By the time Dark Side of the Moon was released on March 1, 1973, Pink Floyd had already been a sonically swinging juggernaut, a blues unit mixed and melded with drug-laced and addled sounds and flavors of the late 1960s, utilizing jams and instrumentations that when played, created aural emotional tunnels within its listener to be pushed and lifted to different planes within themselves. They became out-of-body experiences in a metaphorical and even literal sense, even more so if one ingested many narcotics that were on hand and in a strange way, like Bob Marley’s work, came to be associated with Pink Floyd by that proxy, something that the band, however, had never consciously promoted.
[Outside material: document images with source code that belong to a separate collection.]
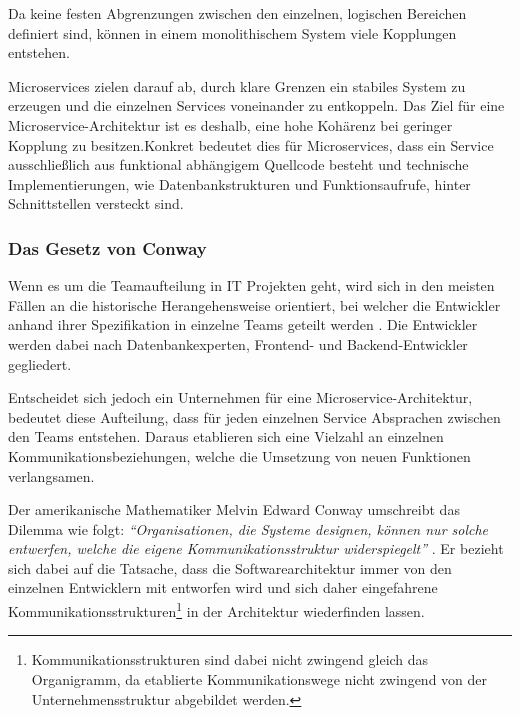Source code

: Da keine festen Abgrenzungen zwischen den einzelnen, logischen Bereichen definiert sind, können in einem monolithischem System viele Kopplungen entstehen.

Microservices zielen darauf ab, durch klare Grenzen ein stabiles System zu erzeugen und die einzelnen Services voneinander zu entkoppeln. Das Ziel für eine Microservice-Architektur ist es deshalb, eine hohe Kohärenz bei geringer Kopplung zu besitzen.\footnotemark Konkret bedeutet dies für Microservices, dass ein Service ausschließlich aus funktional abhängigem Quellcode besteht und technische Implementierungen, wie Datenbankstrukturen und Funktionsaufrufe, hinter Schnittstellen versteckt sind.


\subsubsection{Das Gesetz von Conway}
\label{sec:conway}

Wenn es um die Teamaufteilung in IT Projekten geht, wird sich in den meisten Fällen an die historische Herangehensweise orientiert, bei welcher die Entwickler anhand ihrer Spezifikation in einzelne Teams geteilt werden \parencite[vgl.][Kap. 4.2]{wolff_microservices_2018}.  Die Entwickler werden dabei nach Datenbankexperten, Frontend- und Backend-Entwickler gegliedert.

Entscheidet sich jedoch ein Unternehmen für eine Microservice-Architektur, bedeutet diese Aufteilung, dass für jeden einzelnen Service Absprachen zwischen den Teams entstehen. Daraus etablieren sich eine Vielzahl an einzelnen Kommunikationsbeziehungen, welche die Umsetzung von neuen Funktionen verlangsamen.

Der amerikanische Mathematiker Melvin Edward Conway umschreibt das Dilemma wie folgt:
\textit{\enquote{Organisationen, die Systeme designen, können nur solche entwerfen, welche die eigene Kommunikationsstruktur widerspiegelt}} \parencite{conway_conways_1968}.
Er bezieht sich dabei auf die Tatsache, dass die Softwarearchitektur immer von den einzelnen Entwicklern mit entworfen wird und sich daher eingefahrene Kommunikationsstrukturen\footnote{Kommunikationsstrukturen sind dabei nicht zwingend gleich das Organigramm, da etablierte Kommunikationswege nicht zwingend von der Unternehmensstruktur abgebildet werden.} in der Architektur wiederfinden lassen.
But that remains the truth, and there are and have been just as many people who swear by Dark Side of the Moon as being THE ultimate drug record, a perfect companion piece to their lifestyles of libations, marijuana, and psychedelic drugs primarily. You will, on your travels through life, meet just as many people who will exclaim and trumpet how amazing the album is when listened to in a state of being “high” as much as being sober and for some, even more so. The sonic collage of a patchwork of sounds and the easy to digest, yet still intense, haunting, and direct instrumentation created by the group, seems to make this possible, whether it was a conscious decision or not. Dark Side of the Moon is one of the top five “headphones” records of all time, and it becomes a completely different and immersive experience for most of one’s five senses when listened to in that manner. During its original wave of much talked about and dissected success during the 1970s, scores of listeners would swear by hearing it only in that manner, and hi- and lo-fi record players and 8-track players across the planet would be blasting Dark Side feverishly and constantly, albeit quietly, since the sounds were challenging the listener through their headphone jacks on their receivers, supplying them with their own personal “headtrip.”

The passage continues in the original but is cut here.